志摩三商会の成功や、不動産・金融業で一躍大富豪となった小寺泰次郎は、その資金を元手に、予てから国際港としての素質を見出していた神戸の発展に多額の投資を行いました。現在の元町・三ノ宮の都市開発、神戸女学院の前身である女子寄宿学校の設立にも関わっています。小寺泰次郎はこの相楽園の地から、現在に至る神戸の街の発展を見据えていたことでしょう。
③その後の相楽園
さて、その後の相楽園は、1941年に小寺家から神戸市に引き渡され、中国の古書「易経」の一節「和悦相楽(和して悦び相楽しむ)」から引用して相楽園と命名され、市営公園として一般公開されることになりました。1945年の神戸大空襲により被害を受けましたが、旧小寺家厩舎(国の重要文化財)や灯篭や門・塀などが遺り、貴重な文化遺産として神戸の歴史の1ページを現在に伝えています。
その文化的価値から、日本の文化財保護法に基づく登録記念物として、最初の登録物件となりました。
戦後、神戸市の迎賓館として旧相楽園会館が1963年に完成し、55年間にわたり人々の交流の場として親しまれてきました。そして、2018年、より広くたくさんの人々にその魅力を発信するために、旧相楽園会館を活用する企業コンペが行われ、旧相楽園会館は、ウエディングやイベント、レストランやカフェとして利用される、THE SORAKUENとして生まれ変わることになりました。
相楽園を訪れてみて、併設の日本庭園や異人館と調和しつつ、和モダンでスタイリッシュな粧い、そして、カフェやレストランで味わうお料理も、”伝統tradition x 革新innovation”のコンセプトを美しく体現していると感じました。それが江戸までの日本の歴史と新たな西洋文化の融合を果たした大正ロマンのような雰囲気を醸し出していると感じます!!

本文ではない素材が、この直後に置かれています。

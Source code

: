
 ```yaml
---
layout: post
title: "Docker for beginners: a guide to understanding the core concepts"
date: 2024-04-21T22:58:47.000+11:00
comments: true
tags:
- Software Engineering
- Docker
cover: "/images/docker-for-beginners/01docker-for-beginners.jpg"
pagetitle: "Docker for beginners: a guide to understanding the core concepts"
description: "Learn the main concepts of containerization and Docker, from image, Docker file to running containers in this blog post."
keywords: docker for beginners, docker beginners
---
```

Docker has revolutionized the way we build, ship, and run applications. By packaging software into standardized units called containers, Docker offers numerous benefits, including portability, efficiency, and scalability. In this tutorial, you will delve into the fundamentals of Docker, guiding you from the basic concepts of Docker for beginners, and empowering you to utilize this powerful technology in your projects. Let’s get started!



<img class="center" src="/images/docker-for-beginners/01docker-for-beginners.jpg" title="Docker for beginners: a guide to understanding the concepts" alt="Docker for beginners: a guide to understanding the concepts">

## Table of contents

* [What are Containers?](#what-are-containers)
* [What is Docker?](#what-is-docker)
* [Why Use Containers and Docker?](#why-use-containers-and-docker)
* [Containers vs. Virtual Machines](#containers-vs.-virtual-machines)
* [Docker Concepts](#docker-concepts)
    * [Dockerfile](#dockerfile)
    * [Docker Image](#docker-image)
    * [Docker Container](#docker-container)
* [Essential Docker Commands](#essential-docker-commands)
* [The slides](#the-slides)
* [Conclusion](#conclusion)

神戸の街の真ん中にありながら、暫し都会の喧騒や日常を忘れさせてくれるこの相楽園で、平和でロマン溢れるひと時を過ごしてみてはいかがでしょうか?!
余談:その時世界では
小寺泰次郎によって、相楽園が造営され、神戸の街が発展を見せはじめていた19世紀後半、ヨーロッパはその繁栄が成熟期に差し掛かっていました。フランスでは、ゴッホやゴーギャン、セザンヌをはじめとしたフランスのポスト印象派の画家たちが活躍をし、リュミエール兄弟によって映画が発明されました。

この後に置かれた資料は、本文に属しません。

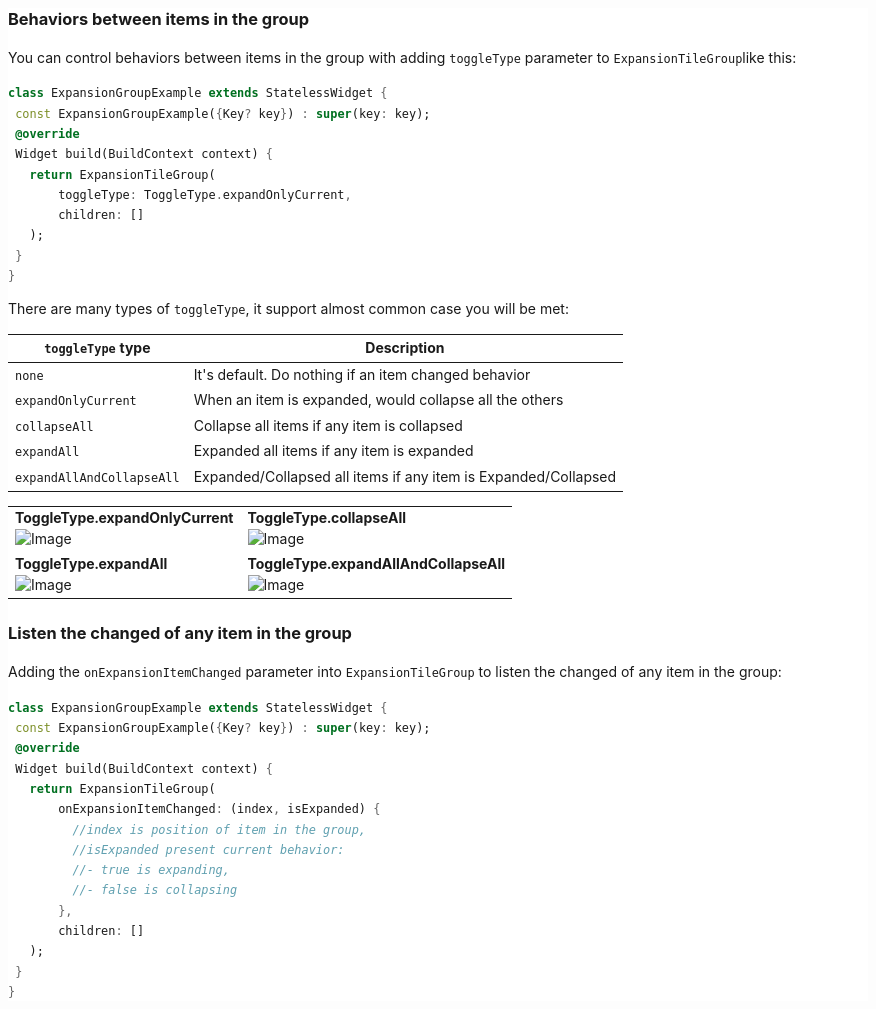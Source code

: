 ### Behaviors between items in the group

You can control behaviors between items in the group with adding `toggleType` parameter to `ExpansionTileGroup`like this:

```dart
class ExpansionGroupExample extends StatelessWidget {
 const ExpansionGroupExample({Key? key}) : super(key: key);
 @override
 Widget build(BuildContext context) {
   return ExpansionTileGroup(
       toggleType: ToggleType.expandOnlyCurrent,
       children: []
   );
 }
}
```

There are many types of `toggleType`, it support almost common case you will be met:

| `toggleType` type         | Description                                                    |
|---------------------------|----------------------------------------------------------------|
| `none`                    | It's default. Do nothing if an item changed behavior           |
| `expandOnlyCurrent`       | When an item is expanded, would collapse all the others        |
| `collapseAll`             | Collapse all items if any item is collapsed                    |
| `expandAll`               | Expanded all items if any item is expanded                     |
| `expandAllAndCollapseAll` | Expanded/Collapsed all items if any item is Expanded/Collapsed |

|                                                                    |                                                                               |
|--------------------------------------------------------------------|-------------------------------------------------------------------------------|
| **ToggleType.expandOnlyCurrent**   <br/> ![Image][ExpandedCurrent] | **ToggleType.collapseAll**          <br/>![Image][CollapseAll]                |
| **ToggleType.expandAll** <br/>![Image][ExpandedAll]                | **ToggleType.expandAllAndCollapseAll** <br/>![Image][ExpandedAndCollapsedAll] |

### Listen the changed of any item in the group

Adding the `onExpansionItemChanged` parameter into `ExpansionTileGroup` to listen the changed of any item in the group:

```dart
class ExpansionGroupExample extends StatelessWidget {
 const ExpansionGroupExample({Key? key}) : super(key: key);
 @override
 Widget build(BuildContext context) {
   return ExpansionTileGroup(
       onExpansionItemChanged: (index, isExpanded) {
         //index is position of item in the group,
         //isExpanded present current behavior:
         //- true is expanding,
         //- false is collapsing
       },
       children: []
   );
 }
}
```


[ExpansionTile]: https://api.flutter.dev/flutter/material/ExpansionTile-class.html
[ItemTypes]: https://user-images.githubusercontent.com/15138747/208438578-d4bd3321-67cc-4844-b381-c8f29e367baa.gif
[SpecialItemBehaviors]: https://user-images.githubusercontent.com/15138747/208438575-8a9acded-1188-494e-9b01-9ac061c6d911.gif
[ExpandedCurrent]: https://user-images.githubusercontent.com/15138747/208438573-c3ee74c3-b28d-4d73-b224-dc1e7f4f2211.gif
[CollapseAll]: https://user-images.githubusercontent.com/15138747/208438577-035b4815-2bfc-4cdb-92ff-3e643269289d.gif
[ExpandedAll]: https://user-images.githubusercontent.com/15138747/208438574-65d53822-5289-4d56-82f3-2a3d99bf49d8.gif
[ExpandedAndCollapsedAll]: https://user-images.githubusercontent.com/15138747/208438576-e7725572-5b8d-4d43-8033-aef2c3f2ce92.gif
[MainCI]: https://github.com/congthanhng/Expansion-Tile-Group/actions/workflows/dart.yml/badge.svg
[PubSource]: https://img.shields.io/pub/v/expansion_tile_group
[PubLike]: https://img.shields.io/pub/likes/expansion_tile_group
[PubPoint]: https://img.shields.io/pub/points/expansion_tile_group
[PubPopular]: https://img.shields.io/pub/popularity/expansion_tile_group
[ForceBehavior]: https://github.com/congthanhng/Expansion-Tile-Group/issues/22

個人的には、このようなヨーロッパの文化が成熟を表現している一方で、産業革命における貧富の差の拡大、帝国主義による領土拡張の限界、ナショナリズムの高揚や勢力均衡の世界情勢など閉塞感を孕んでいると感じます。この一見華やかな中に忍び寄る影のような寂しさを感じるのが、この時代の物悲しげな魅力であると感じます。

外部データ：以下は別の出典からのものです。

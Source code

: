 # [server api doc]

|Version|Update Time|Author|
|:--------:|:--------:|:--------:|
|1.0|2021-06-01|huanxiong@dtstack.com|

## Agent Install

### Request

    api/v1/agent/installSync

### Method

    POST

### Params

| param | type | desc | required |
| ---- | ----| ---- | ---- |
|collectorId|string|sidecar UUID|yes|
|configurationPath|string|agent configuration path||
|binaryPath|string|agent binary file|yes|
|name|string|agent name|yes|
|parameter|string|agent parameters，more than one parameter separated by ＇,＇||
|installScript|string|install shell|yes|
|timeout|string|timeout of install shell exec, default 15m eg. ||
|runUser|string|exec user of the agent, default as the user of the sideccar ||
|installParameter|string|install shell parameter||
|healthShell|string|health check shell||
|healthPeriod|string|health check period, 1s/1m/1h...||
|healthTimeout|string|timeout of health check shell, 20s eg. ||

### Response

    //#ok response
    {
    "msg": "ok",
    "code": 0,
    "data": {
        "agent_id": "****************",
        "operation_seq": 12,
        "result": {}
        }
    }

この19世紀後半には、戦争と動乱の20世紀の影も忍び寄ってきていました。ドイツでは首相のビスマルクが失脚。ビスマルク体制と言われ、ヨーロッパに安定と文化的成熟をもたらしていた勢力均衡状態が瓦解し始めます。また、アフリカにおける英仏の利権対立が頂点となったファショダ事件が発生しましたが、ここで勢力争いに折り合いをつけた両国は接近をし、急速に台頭するドイツへの警戒を強めていくことになります。